The most common sections of the test are:
- Alanine aminotransferase (ALT)
- Aspartarte aminotransferase (AST)
- Alkaline phosphatase (ALP)
- Gamma glutamyl transferase (GGT or ‘Gamma GT’)
- Clotting studies, i.e. prothrombin time (PT) or international normalised ratio (INR)
Each of these has results given to them in numbers and values. The laboratory provides a ‘normal value’ or ‘reference value’ to the test, which shows the doctor, nurse or specialist whether your test is within the normal range. Abnormal functions are shown by how much they are below or above the normal range.
Usually the liver function test gives an indication of how much your liver is inflamed and possibly either damaged or changed in its ability to work properly. The test does this by measuring the following.

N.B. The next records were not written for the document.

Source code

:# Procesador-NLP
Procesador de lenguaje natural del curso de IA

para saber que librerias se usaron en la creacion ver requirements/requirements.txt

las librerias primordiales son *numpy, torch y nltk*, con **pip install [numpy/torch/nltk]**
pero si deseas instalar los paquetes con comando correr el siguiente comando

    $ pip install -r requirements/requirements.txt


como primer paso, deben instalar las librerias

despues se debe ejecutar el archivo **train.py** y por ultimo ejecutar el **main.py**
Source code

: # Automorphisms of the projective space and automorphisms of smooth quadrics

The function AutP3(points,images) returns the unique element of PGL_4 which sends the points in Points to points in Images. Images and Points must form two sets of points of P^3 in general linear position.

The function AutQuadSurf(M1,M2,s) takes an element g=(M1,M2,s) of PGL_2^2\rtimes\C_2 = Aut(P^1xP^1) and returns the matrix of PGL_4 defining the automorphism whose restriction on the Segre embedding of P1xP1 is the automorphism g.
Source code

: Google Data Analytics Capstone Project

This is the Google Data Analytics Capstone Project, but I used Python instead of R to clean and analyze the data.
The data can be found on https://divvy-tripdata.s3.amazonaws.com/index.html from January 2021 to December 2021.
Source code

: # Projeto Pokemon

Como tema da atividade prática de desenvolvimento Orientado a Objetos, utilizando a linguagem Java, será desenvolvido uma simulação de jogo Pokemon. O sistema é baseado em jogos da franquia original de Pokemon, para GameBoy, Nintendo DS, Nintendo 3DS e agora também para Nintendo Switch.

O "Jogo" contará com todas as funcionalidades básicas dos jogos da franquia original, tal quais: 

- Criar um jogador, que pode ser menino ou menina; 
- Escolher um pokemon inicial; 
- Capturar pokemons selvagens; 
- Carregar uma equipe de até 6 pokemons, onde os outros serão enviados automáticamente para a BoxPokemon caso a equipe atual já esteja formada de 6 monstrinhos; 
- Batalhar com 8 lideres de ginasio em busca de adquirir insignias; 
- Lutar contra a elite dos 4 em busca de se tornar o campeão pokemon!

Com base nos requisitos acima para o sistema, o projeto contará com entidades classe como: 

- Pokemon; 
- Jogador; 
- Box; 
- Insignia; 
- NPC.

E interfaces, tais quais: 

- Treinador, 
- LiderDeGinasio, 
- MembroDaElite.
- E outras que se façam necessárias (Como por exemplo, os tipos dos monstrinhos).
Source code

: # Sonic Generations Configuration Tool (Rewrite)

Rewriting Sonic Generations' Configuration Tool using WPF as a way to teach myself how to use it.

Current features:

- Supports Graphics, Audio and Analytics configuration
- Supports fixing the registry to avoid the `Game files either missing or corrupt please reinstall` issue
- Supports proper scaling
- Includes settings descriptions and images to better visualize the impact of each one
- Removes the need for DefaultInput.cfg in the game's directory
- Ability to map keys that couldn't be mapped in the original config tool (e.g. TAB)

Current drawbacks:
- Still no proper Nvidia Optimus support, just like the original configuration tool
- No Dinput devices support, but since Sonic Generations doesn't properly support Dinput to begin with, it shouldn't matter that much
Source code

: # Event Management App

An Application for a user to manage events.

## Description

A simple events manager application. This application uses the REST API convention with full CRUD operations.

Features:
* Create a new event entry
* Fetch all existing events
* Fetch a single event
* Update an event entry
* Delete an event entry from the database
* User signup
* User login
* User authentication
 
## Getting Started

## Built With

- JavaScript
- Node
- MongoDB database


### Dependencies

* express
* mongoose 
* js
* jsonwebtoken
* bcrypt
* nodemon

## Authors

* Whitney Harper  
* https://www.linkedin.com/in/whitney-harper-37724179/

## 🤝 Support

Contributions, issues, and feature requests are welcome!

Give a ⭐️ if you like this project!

ALT and AST levels, which indicate the degree of inflammation. The aminotransferases are enzymes that are present in the liver cells (hepatocytes). They leak into the blood stream when the liver cells are damaged. These values are usually high in hepatitis – possibly twenty to fifty times higher than normal. The ALT value is more specific to the liver than the AST value. The AST value may also give an indication of muscle damage elsewhere in the body. Ratios of these enzymes can be helpful in NASH and alcohol-related liver disease.
Alkaline phosphatase (ALP), an enzyme found mainly in the bile ducts of the liver. Increases in ALP and another liver enzyme called Gamma GT (GGT) can indicate obstructive or cholestatic liver disease, where bile is not properly transported from the liver because of obstruction (blockage) of the bile duct. GGT is tested with ALP to make sure that ALP increases are coming from your liver. The GGT is also a potential indicator of your alcohol usage.
Bilirubin, formed from haemoglobin and the main pigment in bile (a yellow/green substance made by your liver). An increase of bilirubin causes jaundice, a yellowing of the eyes and skin in liver disease.
Albumin, a very important protein that helps keep fluid pressures in the body stable and carries many substances in the body. Albumin may decrease in chronic liver disease, particularly if the disease is getting worse, but may be decreased for other reasons such as a lack (deficiency) of protein, for example malnutrition.
Clotting studies, which may indicate liver disease, especially worsening chronic liver disease if the prothrombin time (clotting ability) is prolonged. Clotting is the thickening of blood, known as coagulation. Your liver has a big role in the normal clotting of blood. When your liver is damaged your blood becomes too ‘thin’ and takes longer to clot. This may lead you to bruise more easily.
All of the above can be affected by disorders and diseases that do not affect your liver directly. As strange as it sounds, ‘abnormal’ liver function test results are not uncommon. However, further investigation should be considered if any of your results are found to be outside of the normal range in a liver function test.
Differences in normal range for different laboratories can make it difficult to compare or comment on individual test results specifically. This is due to the different brand of tests that are used and how these are interpreted. There are, however, international normal ranges that all doctors, nurses and health care professionals use as an approximate guide. Interestingly the normal values for liver function tests can vary between men and women, at different times of the day and as you get older.
Different diseases of the liver will cause different types of damage and will affect liver function tests accordingly. It is possible to suggest which disease may be present from a liver function test but these tests are not the conclusive way of diagnosing liver disease. They are helpful, but only part of the picture. They are also useful for monitoring someone with liver disease, but are not always accurate.
It is well accepted that in certain liver diseases (hepatitis C, for example) the liver function test may not accurately show the extent of inflammation or fibrosis (formation of scar tissue), although this does not apply to the majority of people who have liver disease.